Oh, and post-irony is totally a valid concept. This is where people transition from liking crappy things because it is funny, to just genuinely liking crappy things. It's like this...
"Oh man, that knitted wall-square saying "Bless This Mess" is so totally retarded, I must put it in my kitchen. How funny."
to...
"My home is consumed by kitsch. I enjoy it on a visceral level now."
Back to the original topic, though. Yeah, it's cool to hate the White Stripes. I think it's because their whole scrappy, low-key blues rock infused with awkward sexuality worked better on a smaller scale. It felt more genuine. Meg's clunky drumming grounded their music... it made them feel more homespun and huggable. Now that they are sort of a big thing (and thus bigger targets for skepticism) the context has changed. They aren't a scrappy little duo fighting to pay their rent with music. They are a big-name act with a clunky drummer.

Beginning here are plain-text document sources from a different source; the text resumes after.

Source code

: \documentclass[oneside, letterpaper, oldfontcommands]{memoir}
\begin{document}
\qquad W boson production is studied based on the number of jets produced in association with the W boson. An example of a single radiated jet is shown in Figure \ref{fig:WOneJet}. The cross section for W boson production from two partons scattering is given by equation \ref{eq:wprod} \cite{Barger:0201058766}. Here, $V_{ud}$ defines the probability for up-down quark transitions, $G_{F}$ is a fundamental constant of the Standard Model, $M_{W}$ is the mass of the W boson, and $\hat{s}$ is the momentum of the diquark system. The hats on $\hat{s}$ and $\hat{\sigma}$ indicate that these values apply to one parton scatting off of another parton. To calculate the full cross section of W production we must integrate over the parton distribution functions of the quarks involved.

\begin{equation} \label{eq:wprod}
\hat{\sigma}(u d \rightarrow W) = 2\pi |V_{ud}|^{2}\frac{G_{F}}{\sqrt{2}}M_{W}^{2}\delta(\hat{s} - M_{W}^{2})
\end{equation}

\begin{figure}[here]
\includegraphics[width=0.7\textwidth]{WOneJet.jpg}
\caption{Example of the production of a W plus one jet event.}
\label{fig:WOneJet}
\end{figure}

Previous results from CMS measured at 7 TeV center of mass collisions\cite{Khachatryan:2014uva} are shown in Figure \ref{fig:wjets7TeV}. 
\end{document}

I think after the Big Lebowski came out it became cool to hate the Eagles. Sure people who hated the Eagles before might have had a valid point, but it wasn't "cool" to hate them.

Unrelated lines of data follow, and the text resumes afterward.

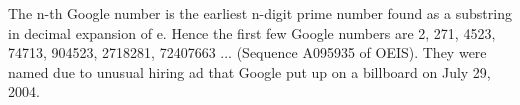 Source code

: \documentclass[12pt]{article}
\begin{document}
The n-th Google number is the earliest n-digit prime number found as a substring in decimal expansion of e. Hence the first few Google numbers are 2, 271, 4523, 74713, 904523, 2718281, 72407663 ... (Sequence A095935 of OEIS). They were named due to unusual hiring ad that Google put up on a billboard on July 29, 2004.
\end{document}

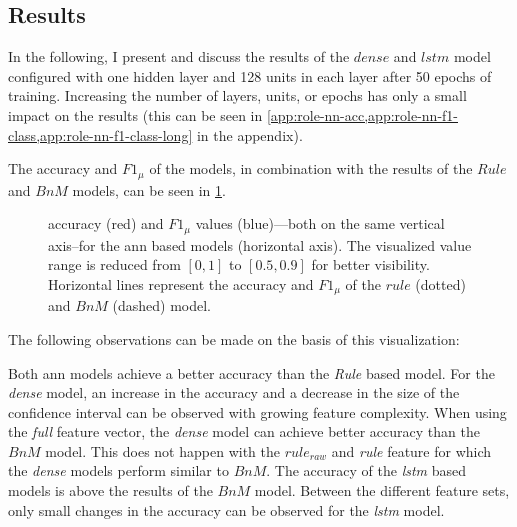 \subsection{Results}

In the following, I present and discuss the results of the \(dense\) and \(lstm\) model configured with one hidden layer and 128 units in each layer after 50 epochs of training.
Increasing the number of layers, units, or epochs has only a small impact on the results (this can be seen in \cref{app:role-nn-acc,app:role-nn-f1-class,app:role-nn-f1-class-long} in the appendix).

The \gls{accuracy} and \(F1_\mu\) of the models, in combination with the results of the \(Rule\) and \(BnM\) models, can be seen in \cref{fig:role-nn-acc}.
\begin{figure}[htbp]
    \centering
    \begin{footnotesize}
    
    \end{footnotesize}
    \caption[Overall performance of neural network models.]{\label{fig:role-nn-acc} 
    \Gls{accuracy} (red) and \(F1_\mu\) values (blue)---both on the same vertical axis--for the \gls{ann} based models (horizontal axis).
    The visualized value range is reduced from \([0,1]\) to \([0.5,0.9]\) for better visibility.
    Horizontal lines represent the \gls{accuracy} and \(F1_\mu\) of the \(rule\) (dotted) and \(BnM\) (dashed) model.
    }
\end{figure}
The following observations can be made on the basis of this visualization:

Both \gls{ann} models achieve a better \gls{accuracy} than the \emph{Rule} based mo\-del.
For the \emph{dense} model, an increase in the \gls{accuracy} and a decrease in the size of the confidence interval can be observed with growing feature complexity.
When using the \emph{full} feature vector, the \emph{dense} model can achieve better \gls{accuracy} than the \(BnM\) model. 
This does not happen with the \(rule_{raw}\) and \emph{rule} feature for which the \emph{dense} models perform similar to \(BnM\).
The \gls{accuracy} of the \emph{lstm} based models is above the results of the \(BnM\) model.
Between the different feature sets, only small changes in the \gls{accuracy} can be observed for the \emph{lstm} model.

Somewhere along the line it became cool to hate The Smiths. And The Cure. Note the difference: before you could very respectably hate these bands, but somewhere along the road it became something of a fashionable statement to hate them. People may not hate them because of said statement, but the statement still exists.
It's cool to hate Weezer. Then again, they took a big nosedive. I think it's cool to hate Radiohead. (Depends on the crowd.) It's totally, totally cool among many circles to hate Coldplay. (Sorry, but... it is.)

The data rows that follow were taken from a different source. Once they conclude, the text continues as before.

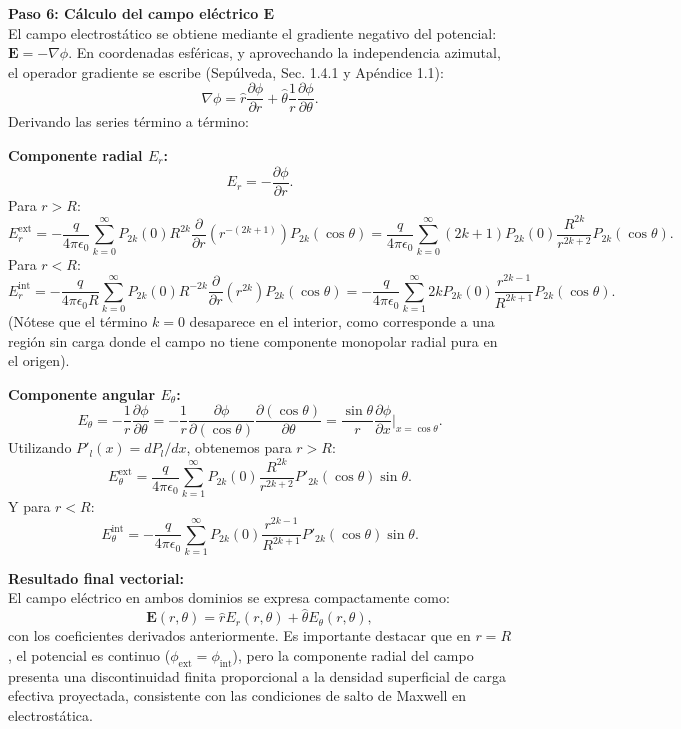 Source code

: \documentclass[a4paper]{article}
\begin{document}
\vspace{0.3cm}
\noindent\textbf{Paso 6: Cálculo del campo eléctrico $\mathbf{E}$}\\
El campo electrostático se obtiene mediante el gradiente negativo del potencial: $\mathbf{E} = -\nabla \phi$. En coordenadas esféricas, y aprovechando la independencia azimutal, el operador gradiente se escribe (Sepúlveda, Sec. 1.4.1 y Apéndice 1.1):
$$
\nabla \phi = \hat{r} \frac{\partial \phi}{\partial r} + \hat{\theta} \frac{1}{r} \frac{\partial \phi}{\partial \theta}.
$$
Derivando las series término a término:

\noindent\textbf{Componente radial $E_r$:}
$$
E_r = -\frac{\partial \phi}{\partial r}.
$$
Para $r > R$:
$$
E_r^{\text{ext}} = -\frac{q}{4\pi\epsilon_0} \sum_{k=0}^{\infty} P_{2k}(0) R^{2k} \frac{\partial}{\partial r}\left(r^{-(2k+1)}\right) P_{2k}(\cos\theta) = \frac{q}{4\pi\epsilon_0} \sum_{k=0}^{\infty} (2k+1) P_{2k}(0) \frac{R^{2k}}{r^{2k+2}} P_{2k}(\cos\theta).
$$
Para $r < R$:
$$
E_r^{\text{int}} = -\frac{q}{4\pi\epsilon_0 R} \sum_{k=0}^{\infty} P_{2k}(0) R^{-2k} \frac{\partial}{\partial r}\left(r^{2k}\right) P_{2k}(\cos\theta) = -\frac{q}{4\pi\epsilon_0} \sum_{k=1}^{\infty} 2k P_{2k}(0) \frac{r^{2k-1}}{R^{2k+1}} P_{2k}(\cos\theta).
$$
(Nótese que el término $k=0$ desaparece en el interior, como corresponde a una región sin carga donde el campo no tiene componente monopolar radial pura en el origen).

\noindent\textbf{Componente angular $E_\theta$:}
$$
E_\theta = -\frac{1}{r} \frac{\partial \phi}{\partial \theta} = -\frac{1}{r} \frac{\partial \phi}{\partial (\cos\theta)} \frac{\partial (\cos\theta)}{\partial \theta} = \frac{\sin\theta}{r} \frac{\partial \phi}{\partial x} \Big|_{x=\cos\theta}.
$$
Utilizando $P'_l(x) = dP_l/dx$, obtenemos para $r > R$:
$$
E_\theta^{\text{ext}} = \frac{q}{4\pi\epsilon_0} \sum_{k=1}^{\infty} P_{2k}(0) \frac{R^{2k}}{r^{2k+2}} P'_{2k}(\cos\theta) \sin\theta.
$$
Y para $r < R$:
$$
E_\theta^{\text{int}} = -\frac{q}{4\pi\epsilon_0} \sum_{k=1}^{\infty} P_{2k}(0) \frac{r^{2k-1}}{R^{2k+1}} P'_{2k}(\cos\theta) \sin\theta.
$$

\vspace{0.3cm}
\noindent\textbf{Resultado final vectorial:}\\
El campo eléctrico en ambos dominios se expresa compactamente como:
$$
\mathbf{E}(r, \theta) = \hat{r} E_r(r, \theta) + \hat{\theta} E_\theta(r, \theta),
$$
con los coeficientes derivados anteriormente. Es importante destacar que en $r=R$, el potencial es continuo ($\phi_{\text{ext}} = \phi_{\text{int}}$), pero la componente radial del campo presenta una discontinuidad finita proporcional a la densidad superficial de carga efectiva proyectada, consistente con las condiciones de salto de Maxwell en electrostática.
\end{document}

It's a weird little thing that happens. You have some small local band... they're pretty good, not perfect... but everyone digs them. If you talk smack about this band, you're being a dick. You should be more supportive. That's like walking into a grammar school piano recital and being all, "You suck, little girl!" You gloss over the blemishes of the music and pipe up the good stuff. You assume that they are good people.
But then they become popular and big and they don't need the support anymore. People pay attention to those flaws. They flaunt that they can identify those flaws. It becomes some weird cool-badge to hate the band for those flaws. You assume that the band is full of rich assholes.
Had Radiohead released "Kid A" as a debut album on a small label I might have thought of it differently. It would have been a totally different context. (I found it, in reality, to be dull and sugar-coated. But then again, I have never been much of a fan.) If Good Charlotte was a small indie pop-punk band playing all-ages venues in the mid-west people would probably be less inclined to be so vocal about their disdain. Sure, they might still suck, but non-fans would probably be more likely to give them an A for effort. If Dave Matthews was a retarded little boy, you might possibly go buy a ticket to a show just to give your support. If Trent Reznor was an acapella singing teenage girl at a high school variety show, I would totally buy her poorly recorded album mastered down from a dictophone tape.
But now, in reality? Fuck those people.